The spirited—and occasionally emotional—ceremony featured a keynote address by former U.S. Solicitor General Charles Fried ’60, a constitutional law and contracts scholar, who taught many of the graduates in their first year as a visiting professor.

Fried thanked his former students for including him in their graduation and told them they are part of a long line of distinguished Columbia Law School alumni and faculty who have used the rule of law—and reason—to improve the world, including: Benjamin Nathan Cardozo (1891), Harlan Fiske Stone (1898), Stanley H. Fuld ’26, Walter Gellhorn ’31, Herbert Wechsler ’31, Charles D. Breitel ’32, and Constance Baker Motley ’46, among many others.
 
“What characterized all these jurists, judges, lawyers, and scholars, who learned from each other, studied with each other, as have you and I, is the power of reason,” said Fried, who was born in Prague and became a U.S. citizen in 1948 before earning his LL.B. in 1960 from Columbia Law School. “The tribute that power pays to reason is the whole substance of the rule of law.
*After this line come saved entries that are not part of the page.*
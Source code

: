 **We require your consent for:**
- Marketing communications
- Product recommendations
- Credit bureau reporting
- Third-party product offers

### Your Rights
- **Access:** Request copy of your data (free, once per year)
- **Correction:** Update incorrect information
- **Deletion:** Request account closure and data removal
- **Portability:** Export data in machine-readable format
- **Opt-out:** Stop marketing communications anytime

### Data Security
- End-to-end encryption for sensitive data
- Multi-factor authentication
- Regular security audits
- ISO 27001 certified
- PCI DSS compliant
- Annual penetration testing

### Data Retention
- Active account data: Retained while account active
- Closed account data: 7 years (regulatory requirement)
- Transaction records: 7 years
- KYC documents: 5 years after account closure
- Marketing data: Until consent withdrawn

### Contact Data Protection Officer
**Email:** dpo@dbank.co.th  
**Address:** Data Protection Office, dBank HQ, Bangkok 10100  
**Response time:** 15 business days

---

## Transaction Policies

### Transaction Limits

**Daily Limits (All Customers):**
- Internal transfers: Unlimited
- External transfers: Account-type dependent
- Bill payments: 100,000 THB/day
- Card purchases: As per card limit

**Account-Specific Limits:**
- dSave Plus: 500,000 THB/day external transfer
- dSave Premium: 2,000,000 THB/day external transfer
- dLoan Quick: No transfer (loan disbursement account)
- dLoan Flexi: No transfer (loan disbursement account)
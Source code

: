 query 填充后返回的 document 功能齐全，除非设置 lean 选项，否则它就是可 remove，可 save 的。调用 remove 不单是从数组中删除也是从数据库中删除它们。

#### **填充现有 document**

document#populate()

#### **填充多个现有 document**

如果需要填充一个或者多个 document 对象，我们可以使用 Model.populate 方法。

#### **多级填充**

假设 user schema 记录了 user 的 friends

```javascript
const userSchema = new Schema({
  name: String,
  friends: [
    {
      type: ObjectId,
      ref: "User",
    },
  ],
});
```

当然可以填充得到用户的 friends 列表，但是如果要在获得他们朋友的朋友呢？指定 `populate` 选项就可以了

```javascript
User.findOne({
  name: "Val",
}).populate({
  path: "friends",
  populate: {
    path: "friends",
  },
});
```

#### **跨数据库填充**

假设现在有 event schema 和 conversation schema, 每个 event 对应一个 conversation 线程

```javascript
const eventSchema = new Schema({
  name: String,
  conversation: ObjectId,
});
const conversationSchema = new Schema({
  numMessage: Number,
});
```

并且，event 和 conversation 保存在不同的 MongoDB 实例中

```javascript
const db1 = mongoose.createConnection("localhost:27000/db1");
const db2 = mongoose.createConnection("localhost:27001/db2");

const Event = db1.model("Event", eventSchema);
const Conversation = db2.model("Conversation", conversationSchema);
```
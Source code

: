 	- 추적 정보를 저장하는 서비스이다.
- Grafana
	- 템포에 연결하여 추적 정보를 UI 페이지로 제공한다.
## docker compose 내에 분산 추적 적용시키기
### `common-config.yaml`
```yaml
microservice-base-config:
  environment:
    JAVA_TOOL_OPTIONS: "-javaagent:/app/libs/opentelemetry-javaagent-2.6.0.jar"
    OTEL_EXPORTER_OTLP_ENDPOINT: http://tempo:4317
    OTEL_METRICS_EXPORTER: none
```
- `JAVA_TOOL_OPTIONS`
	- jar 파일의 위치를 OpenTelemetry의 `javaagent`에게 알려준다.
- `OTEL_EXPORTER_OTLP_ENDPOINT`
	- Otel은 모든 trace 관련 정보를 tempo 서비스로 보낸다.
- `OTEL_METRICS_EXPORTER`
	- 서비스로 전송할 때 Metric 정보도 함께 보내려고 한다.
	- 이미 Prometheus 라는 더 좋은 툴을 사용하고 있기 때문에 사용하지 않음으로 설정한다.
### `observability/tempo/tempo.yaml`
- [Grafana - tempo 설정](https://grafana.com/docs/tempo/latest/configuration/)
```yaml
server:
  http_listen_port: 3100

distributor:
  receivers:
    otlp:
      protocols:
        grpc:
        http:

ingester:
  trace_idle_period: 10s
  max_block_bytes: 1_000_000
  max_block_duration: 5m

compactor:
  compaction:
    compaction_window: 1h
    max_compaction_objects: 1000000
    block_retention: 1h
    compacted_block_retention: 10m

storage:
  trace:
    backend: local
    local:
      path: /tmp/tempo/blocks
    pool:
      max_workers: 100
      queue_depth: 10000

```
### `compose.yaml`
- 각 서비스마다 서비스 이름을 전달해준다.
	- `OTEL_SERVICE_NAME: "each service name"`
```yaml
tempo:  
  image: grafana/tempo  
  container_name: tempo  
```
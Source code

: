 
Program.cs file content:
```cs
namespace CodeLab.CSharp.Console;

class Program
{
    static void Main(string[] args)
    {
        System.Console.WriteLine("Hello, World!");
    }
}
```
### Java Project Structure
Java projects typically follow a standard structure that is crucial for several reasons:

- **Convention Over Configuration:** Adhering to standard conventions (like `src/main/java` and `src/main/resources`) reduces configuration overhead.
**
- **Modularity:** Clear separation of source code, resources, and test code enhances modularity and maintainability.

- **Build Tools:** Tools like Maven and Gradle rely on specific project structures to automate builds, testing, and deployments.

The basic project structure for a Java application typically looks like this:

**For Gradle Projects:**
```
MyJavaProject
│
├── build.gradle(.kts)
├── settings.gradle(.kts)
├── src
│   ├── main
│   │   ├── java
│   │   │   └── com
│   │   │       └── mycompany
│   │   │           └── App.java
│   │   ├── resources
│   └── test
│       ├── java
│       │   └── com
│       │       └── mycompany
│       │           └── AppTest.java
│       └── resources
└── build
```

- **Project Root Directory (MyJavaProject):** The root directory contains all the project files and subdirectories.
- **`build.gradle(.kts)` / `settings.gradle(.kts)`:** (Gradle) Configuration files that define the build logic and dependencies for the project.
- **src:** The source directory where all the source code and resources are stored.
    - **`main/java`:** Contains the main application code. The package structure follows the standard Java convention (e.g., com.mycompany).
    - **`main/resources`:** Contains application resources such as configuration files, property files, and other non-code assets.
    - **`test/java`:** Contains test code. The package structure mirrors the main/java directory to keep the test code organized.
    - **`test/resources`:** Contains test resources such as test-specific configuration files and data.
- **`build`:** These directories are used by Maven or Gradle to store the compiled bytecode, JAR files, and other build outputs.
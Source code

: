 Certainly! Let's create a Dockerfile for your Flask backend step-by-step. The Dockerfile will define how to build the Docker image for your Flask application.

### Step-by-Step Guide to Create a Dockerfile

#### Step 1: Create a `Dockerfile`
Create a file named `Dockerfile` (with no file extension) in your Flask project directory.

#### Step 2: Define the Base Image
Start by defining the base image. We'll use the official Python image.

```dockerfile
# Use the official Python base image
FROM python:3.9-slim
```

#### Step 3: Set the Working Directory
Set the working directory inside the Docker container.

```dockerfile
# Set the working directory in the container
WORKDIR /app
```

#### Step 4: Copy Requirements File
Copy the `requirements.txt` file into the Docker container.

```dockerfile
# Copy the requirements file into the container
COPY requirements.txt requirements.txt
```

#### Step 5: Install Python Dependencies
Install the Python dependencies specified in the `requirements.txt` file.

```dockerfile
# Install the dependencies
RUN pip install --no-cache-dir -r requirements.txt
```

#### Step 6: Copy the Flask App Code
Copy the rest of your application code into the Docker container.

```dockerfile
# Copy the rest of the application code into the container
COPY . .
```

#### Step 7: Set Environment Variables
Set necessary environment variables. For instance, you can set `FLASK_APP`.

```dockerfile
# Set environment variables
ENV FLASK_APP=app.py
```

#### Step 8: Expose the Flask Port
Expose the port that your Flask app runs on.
Without power, reason would only be poetry. But without reason, power is tyranny and brutality.”
 
Fried served under President Ronald Reagan as the 38th solicitor general of the United States from 1984 to 1989. He is the Beneficial Professor of Law at Harvard Law School.
 
Professor Bulman-Pozen: “The Best of Legal Education”
 
Professor Jessica Bulman-Pozen, this year’s recipient of the Willis L.M. Reese Prize for Excellence in Teaching, also offered words of encouragement and advice. Only eight years out of law school, Bulman-Pozen is a leading expert in administrative law, federalism, and constitutional law. She is also a former attorney-adviser in the U.S. Department of Justice’s Office of Legal Counsel.
 
Madiba K. Dennie ’15, who studied under Bulman-Pozen, described her as “the best of legal education” who “sets the benchmark for responsiveness to students’ needs.”
 
“Professor Bulman-Pozen’s teaching and scholarship help prepare us to grapple with the injustices that surround us and actively confront structural oppression, and we are all better for it,” Dennie said, noting that Bulman-Pozen makes a special effort to reach out to women and students of color and to call students “counselors” instead of the gender-limited “Mister” or “Miss.”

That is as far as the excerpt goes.